* **What is needed**
Which lines of the records contain "itemize"? Collect every one of them.

==*==

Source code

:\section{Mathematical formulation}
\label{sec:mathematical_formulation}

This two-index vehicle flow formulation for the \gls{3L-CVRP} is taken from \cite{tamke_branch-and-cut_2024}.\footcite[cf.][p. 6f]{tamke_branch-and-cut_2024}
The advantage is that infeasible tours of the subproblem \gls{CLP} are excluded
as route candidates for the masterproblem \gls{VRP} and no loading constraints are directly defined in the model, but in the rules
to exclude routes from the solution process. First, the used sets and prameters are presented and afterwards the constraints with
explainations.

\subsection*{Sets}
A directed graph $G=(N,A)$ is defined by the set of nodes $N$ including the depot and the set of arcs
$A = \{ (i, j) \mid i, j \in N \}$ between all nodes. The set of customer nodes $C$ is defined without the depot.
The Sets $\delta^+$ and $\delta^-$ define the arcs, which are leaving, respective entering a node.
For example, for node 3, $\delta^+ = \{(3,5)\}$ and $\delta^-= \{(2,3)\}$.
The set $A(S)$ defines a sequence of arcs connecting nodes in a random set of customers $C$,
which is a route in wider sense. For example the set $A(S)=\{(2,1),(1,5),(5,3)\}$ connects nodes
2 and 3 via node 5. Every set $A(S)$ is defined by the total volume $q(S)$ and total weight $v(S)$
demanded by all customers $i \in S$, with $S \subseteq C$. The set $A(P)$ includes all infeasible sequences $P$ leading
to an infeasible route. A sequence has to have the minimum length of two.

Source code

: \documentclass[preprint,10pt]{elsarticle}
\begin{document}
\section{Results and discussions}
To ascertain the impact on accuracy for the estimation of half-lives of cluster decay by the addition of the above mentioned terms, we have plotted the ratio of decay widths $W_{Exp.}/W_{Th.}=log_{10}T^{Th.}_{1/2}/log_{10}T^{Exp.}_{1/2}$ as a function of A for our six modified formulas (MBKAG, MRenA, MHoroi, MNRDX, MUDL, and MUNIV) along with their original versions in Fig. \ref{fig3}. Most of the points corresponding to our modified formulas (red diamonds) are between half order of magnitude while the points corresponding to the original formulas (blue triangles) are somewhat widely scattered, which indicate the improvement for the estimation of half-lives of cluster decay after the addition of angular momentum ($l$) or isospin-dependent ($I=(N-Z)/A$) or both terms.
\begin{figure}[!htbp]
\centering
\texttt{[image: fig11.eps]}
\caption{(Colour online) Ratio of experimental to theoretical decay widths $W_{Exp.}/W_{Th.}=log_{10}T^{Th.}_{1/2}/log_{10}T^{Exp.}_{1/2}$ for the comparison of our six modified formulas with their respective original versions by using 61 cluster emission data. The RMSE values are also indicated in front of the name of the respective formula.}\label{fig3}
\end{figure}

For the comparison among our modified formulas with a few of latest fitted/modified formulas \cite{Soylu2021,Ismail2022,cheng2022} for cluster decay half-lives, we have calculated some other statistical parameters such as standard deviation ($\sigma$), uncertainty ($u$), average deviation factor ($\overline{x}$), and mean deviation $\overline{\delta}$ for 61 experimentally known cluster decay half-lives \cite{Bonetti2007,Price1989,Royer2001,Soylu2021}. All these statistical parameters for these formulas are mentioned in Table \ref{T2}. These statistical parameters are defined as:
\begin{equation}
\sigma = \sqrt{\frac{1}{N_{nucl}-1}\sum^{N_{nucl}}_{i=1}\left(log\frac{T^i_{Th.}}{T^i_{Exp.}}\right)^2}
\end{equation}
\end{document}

==*==

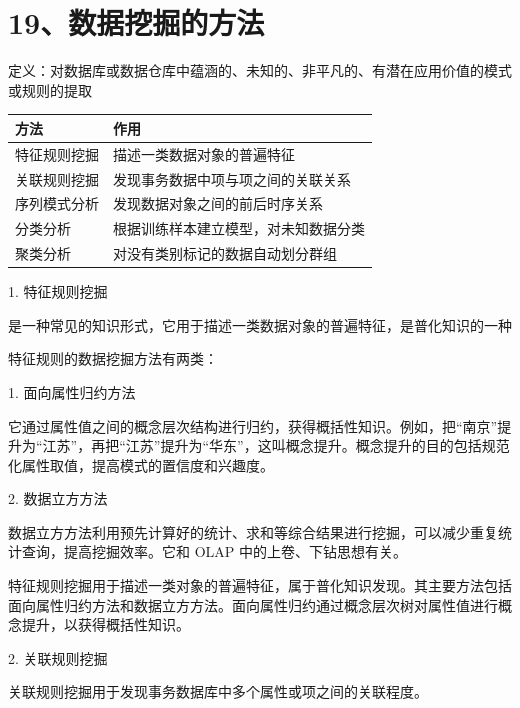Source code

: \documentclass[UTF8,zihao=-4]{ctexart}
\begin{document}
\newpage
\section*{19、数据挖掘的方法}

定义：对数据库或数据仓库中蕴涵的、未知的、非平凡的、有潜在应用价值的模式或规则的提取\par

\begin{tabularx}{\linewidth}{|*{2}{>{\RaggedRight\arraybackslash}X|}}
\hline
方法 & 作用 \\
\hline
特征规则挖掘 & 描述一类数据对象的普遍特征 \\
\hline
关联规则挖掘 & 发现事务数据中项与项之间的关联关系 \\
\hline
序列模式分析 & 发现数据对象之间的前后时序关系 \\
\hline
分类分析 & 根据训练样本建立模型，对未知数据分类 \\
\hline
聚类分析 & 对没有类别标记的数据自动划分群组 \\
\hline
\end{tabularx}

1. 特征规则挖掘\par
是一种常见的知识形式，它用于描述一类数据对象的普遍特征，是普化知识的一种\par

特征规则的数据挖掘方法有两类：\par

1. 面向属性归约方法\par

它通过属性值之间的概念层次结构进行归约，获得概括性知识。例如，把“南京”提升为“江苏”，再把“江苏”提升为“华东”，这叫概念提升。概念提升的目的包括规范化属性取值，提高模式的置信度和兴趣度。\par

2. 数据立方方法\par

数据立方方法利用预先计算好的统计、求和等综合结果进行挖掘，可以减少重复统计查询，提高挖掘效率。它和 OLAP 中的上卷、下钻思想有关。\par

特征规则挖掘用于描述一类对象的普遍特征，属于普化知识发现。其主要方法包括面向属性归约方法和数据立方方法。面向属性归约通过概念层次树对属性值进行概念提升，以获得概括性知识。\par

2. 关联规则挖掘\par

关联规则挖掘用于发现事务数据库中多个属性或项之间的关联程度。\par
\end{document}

==*==

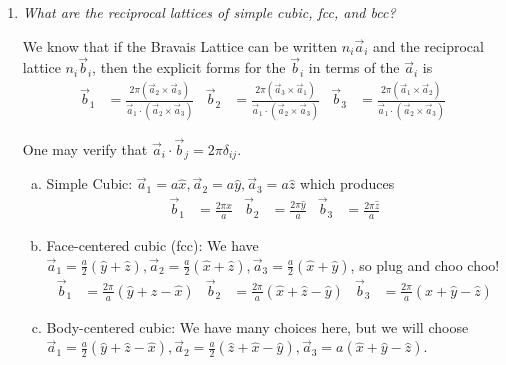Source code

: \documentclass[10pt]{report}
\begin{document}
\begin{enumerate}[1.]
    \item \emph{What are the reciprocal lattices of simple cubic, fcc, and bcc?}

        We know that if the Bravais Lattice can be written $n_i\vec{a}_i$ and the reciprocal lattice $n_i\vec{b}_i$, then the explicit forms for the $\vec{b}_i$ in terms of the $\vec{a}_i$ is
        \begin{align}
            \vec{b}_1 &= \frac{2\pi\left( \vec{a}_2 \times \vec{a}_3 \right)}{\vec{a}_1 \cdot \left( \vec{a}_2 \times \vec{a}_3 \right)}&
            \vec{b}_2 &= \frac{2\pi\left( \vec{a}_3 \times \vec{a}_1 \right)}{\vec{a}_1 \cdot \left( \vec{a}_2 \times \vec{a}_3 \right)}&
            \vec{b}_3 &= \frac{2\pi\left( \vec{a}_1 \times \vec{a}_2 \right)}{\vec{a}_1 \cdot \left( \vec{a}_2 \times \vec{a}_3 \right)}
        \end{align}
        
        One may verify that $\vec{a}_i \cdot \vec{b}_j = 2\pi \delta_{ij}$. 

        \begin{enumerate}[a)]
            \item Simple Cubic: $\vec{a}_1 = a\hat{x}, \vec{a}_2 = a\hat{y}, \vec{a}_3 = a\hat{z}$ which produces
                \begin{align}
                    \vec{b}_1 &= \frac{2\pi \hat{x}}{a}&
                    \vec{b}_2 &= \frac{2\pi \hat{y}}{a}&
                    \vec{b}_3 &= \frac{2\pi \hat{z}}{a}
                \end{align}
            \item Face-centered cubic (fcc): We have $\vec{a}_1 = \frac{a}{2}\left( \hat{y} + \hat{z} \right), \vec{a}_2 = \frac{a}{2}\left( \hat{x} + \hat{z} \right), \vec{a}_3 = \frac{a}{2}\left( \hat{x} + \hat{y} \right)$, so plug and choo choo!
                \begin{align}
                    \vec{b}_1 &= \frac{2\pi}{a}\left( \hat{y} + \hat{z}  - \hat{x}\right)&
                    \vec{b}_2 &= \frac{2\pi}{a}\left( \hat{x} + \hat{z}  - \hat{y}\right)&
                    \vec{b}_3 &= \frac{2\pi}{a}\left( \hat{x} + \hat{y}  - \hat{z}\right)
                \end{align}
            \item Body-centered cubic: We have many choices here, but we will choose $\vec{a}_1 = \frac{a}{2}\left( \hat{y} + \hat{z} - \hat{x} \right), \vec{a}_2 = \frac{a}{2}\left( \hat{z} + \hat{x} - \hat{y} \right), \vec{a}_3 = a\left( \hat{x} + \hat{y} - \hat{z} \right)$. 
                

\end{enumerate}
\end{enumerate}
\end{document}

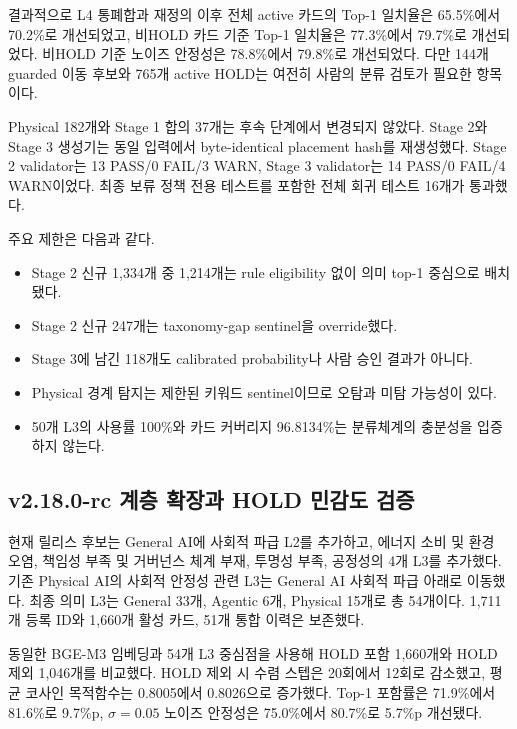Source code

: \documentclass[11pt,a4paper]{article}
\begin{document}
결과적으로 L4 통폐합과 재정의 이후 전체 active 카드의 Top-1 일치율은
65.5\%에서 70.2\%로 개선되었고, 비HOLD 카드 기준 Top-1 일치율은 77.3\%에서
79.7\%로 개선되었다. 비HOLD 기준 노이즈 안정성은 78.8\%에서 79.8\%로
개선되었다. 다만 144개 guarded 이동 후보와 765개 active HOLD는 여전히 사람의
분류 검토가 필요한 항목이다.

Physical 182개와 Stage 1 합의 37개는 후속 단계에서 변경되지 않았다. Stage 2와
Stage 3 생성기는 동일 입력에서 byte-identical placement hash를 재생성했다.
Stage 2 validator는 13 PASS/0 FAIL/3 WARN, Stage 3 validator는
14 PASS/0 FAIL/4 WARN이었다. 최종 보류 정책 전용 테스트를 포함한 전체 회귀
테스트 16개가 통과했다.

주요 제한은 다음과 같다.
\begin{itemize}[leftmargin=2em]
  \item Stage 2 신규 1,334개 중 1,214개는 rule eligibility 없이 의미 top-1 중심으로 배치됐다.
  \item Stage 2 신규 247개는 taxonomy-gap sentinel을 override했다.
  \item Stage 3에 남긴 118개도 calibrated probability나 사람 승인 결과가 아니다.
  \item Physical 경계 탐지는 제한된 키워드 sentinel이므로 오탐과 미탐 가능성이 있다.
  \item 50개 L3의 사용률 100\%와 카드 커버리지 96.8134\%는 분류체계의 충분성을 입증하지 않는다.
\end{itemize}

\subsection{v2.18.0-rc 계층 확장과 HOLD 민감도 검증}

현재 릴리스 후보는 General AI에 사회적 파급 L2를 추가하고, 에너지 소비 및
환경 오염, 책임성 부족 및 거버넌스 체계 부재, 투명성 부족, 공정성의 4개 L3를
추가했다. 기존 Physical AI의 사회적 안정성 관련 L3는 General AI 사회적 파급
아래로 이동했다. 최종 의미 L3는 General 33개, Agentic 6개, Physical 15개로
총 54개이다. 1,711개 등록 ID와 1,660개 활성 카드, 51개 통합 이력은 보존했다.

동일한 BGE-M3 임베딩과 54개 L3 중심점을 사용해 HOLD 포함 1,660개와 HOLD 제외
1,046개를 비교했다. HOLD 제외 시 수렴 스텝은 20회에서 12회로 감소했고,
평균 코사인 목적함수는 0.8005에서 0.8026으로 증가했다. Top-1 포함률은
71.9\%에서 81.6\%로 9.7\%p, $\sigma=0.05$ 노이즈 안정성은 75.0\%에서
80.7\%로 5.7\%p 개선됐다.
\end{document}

==*==

* **Response**
\begin{itemize}[leftmargin=2em]
\end{itemize}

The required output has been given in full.